* **What you should do**:
Every line with the string "misc" should be copied from the data.

* **Stored data entries**:

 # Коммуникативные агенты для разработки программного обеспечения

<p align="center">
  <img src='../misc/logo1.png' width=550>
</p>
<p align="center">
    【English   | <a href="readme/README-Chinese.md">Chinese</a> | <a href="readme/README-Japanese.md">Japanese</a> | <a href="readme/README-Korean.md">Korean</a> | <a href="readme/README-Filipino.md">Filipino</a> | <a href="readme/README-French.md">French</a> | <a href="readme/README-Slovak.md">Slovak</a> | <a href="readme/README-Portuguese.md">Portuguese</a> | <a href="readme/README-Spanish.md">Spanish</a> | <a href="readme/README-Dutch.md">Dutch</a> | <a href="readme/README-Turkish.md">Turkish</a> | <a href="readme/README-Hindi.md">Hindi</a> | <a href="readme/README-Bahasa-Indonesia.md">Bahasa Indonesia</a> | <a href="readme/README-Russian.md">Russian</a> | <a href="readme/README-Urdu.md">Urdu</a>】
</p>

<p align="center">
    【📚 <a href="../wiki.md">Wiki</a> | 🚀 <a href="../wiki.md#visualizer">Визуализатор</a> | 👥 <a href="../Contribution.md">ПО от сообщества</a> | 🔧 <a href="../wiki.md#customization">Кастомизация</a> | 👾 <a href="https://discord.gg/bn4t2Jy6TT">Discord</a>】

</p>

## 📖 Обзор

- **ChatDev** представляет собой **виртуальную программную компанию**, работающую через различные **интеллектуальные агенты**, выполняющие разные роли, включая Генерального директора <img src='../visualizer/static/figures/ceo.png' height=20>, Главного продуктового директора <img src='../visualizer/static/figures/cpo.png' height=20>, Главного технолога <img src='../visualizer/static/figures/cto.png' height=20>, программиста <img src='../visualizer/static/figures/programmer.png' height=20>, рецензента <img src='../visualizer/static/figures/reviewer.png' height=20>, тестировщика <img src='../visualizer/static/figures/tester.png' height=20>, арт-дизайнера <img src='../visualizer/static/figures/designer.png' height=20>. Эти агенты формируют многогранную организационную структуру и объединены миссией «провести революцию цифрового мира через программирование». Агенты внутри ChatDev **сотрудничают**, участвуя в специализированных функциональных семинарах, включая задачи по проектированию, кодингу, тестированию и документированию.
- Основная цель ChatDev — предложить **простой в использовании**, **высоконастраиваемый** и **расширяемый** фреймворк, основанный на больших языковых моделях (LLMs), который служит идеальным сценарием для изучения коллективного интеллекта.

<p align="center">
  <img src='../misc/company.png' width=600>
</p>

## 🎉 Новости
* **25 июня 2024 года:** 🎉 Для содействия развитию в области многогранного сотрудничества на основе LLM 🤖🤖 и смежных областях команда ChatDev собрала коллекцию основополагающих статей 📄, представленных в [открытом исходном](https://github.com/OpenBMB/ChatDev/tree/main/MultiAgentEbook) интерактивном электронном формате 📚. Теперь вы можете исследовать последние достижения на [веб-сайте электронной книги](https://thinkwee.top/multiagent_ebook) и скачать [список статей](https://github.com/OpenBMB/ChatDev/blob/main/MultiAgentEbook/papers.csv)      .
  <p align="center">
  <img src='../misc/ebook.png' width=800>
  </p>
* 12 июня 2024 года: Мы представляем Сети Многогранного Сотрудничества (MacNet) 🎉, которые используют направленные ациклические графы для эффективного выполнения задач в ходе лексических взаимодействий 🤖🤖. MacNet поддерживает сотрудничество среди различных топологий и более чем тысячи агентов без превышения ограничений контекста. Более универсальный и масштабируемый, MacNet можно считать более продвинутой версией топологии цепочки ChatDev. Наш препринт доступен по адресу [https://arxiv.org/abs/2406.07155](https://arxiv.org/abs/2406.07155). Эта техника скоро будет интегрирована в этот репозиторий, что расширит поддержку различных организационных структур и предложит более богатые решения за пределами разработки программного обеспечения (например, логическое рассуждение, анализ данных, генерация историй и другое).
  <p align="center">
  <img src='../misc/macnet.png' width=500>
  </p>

* **Answer to this task**:
  <img src='../misc/logo1.png' width=550>
  <img src='../misc/company.png' width=600>
  <img src='../misc/ebook.png' width=800>
  <img src='../misc/macnet.png' width=500>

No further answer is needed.